Notwendige Änderungen in der Asylgesetzgebung beschlossen

Landesregierung führt Brandenburg bei der Abstimmung im Bundesrat vor.
Zur Bewältigung bestehender Herausforderungen in der aktuellen Flüchtlingskrise haben die Abgeordneten des Deutschen Bundestages mit großer Mehrheit das Asylverfahrensbeschleunigungsgesetz am 15. Oktober 2015 beschlossen. Dieses trägt die eindeutige Handschrift der Union.

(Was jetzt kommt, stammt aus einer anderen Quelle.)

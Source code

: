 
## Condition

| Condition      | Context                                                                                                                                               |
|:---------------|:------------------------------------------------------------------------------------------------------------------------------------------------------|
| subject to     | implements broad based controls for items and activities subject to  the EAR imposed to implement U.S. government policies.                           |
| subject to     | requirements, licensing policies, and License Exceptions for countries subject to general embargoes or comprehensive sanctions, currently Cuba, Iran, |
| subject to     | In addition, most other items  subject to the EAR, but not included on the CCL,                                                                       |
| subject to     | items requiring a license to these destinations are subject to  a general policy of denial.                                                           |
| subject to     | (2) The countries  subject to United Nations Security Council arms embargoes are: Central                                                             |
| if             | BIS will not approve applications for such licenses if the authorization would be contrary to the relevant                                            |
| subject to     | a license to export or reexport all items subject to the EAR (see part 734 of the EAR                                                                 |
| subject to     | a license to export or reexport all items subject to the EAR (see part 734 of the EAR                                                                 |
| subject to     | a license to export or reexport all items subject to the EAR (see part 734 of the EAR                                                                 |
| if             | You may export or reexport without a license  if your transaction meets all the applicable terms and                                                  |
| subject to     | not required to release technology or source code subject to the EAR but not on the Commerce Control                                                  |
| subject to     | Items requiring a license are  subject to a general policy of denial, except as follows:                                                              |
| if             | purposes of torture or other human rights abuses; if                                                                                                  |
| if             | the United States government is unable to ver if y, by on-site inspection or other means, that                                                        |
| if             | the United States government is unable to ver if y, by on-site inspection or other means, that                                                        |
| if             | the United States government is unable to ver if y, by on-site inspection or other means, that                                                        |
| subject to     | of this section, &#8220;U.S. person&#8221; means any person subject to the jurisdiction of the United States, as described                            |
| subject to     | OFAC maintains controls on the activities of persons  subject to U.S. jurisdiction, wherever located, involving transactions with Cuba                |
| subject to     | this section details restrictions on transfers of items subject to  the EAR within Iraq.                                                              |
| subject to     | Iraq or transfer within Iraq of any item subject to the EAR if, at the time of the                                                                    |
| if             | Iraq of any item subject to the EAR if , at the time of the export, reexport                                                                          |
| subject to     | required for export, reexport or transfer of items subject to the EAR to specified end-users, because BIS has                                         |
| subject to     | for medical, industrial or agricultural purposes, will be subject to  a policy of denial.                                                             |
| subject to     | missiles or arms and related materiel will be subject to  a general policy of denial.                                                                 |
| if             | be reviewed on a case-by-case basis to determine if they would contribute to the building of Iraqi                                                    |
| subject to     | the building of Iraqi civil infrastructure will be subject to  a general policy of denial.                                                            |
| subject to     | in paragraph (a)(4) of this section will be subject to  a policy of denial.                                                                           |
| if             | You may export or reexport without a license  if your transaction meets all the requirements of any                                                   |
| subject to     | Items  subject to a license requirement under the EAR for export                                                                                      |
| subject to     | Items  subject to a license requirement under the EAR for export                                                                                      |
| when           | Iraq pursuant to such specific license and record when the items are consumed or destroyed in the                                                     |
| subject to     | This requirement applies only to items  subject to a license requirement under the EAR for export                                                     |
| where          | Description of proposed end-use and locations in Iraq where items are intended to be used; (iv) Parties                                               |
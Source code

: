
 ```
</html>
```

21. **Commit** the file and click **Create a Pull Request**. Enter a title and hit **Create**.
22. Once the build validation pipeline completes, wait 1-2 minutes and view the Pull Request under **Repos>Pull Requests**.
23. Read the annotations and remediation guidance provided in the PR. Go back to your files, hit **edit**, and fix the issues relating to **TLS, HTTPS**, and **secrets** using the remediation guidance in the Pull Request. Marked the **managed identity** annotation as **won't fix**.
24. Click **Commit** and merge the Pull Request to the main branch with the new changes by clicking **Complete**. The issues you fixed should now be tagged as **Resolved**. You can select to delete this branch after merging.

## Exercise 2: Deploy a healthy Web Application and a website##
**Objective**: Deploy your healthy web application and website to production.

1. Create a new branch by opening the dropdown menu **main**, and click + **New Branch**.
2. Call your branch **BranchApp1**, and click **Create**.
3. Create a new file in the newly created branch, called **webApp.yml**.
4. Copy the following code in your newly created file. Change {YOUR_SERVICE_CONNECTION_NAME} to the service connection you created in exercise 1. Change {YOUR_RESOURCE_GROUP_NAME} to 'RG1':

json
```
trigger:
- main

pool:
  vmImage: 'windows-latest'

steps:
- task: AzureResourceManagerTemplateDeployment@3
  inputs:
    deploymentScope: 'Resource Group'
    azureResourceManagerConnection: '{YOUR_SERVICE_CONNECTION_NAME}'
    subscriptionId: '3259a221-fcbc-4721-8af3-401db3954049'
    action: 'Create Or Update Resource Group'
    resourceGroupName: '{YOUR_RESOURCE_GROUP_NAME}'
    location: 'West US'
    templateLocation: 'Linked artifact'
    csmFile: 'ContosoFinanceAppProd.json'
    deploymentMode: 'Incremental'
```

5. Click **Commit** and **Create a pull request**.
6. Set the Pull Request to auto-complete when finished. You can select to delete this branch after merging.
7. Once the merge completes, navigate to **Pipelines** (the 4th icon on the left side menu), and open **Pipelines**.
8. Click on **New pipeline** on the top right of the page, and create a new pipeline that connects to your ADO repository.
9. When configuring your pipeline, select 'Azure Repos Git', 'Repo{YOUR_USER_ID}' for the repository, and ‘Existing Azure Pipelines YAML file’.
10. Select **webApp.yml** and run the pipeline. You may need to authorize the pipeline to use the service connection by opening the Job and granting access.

„Die Verabschiedung des Gesetzespaketes ist ein erster Schritt in der gegenwärtigen Flüchtlingskrise und wird nicht der letzte sein. Wir nehmen die Sorgen und Ängste der Bevölkerung ernst. Das ist Auftrag für unser politisches Handeln. Nicht nachvollziehbar ist deshalb die Enthaltung Brandenburgs bei der heutigen Abstimmung im Bundesrat. Nachdem Ministerpräsident Dietmar Woidke noch in den Verhandlungen das Gesetzespaket unterstützt hat, haben er und der linke Koalitionspartner Brandenburg damit vorgeführt“, so Jana Schimke.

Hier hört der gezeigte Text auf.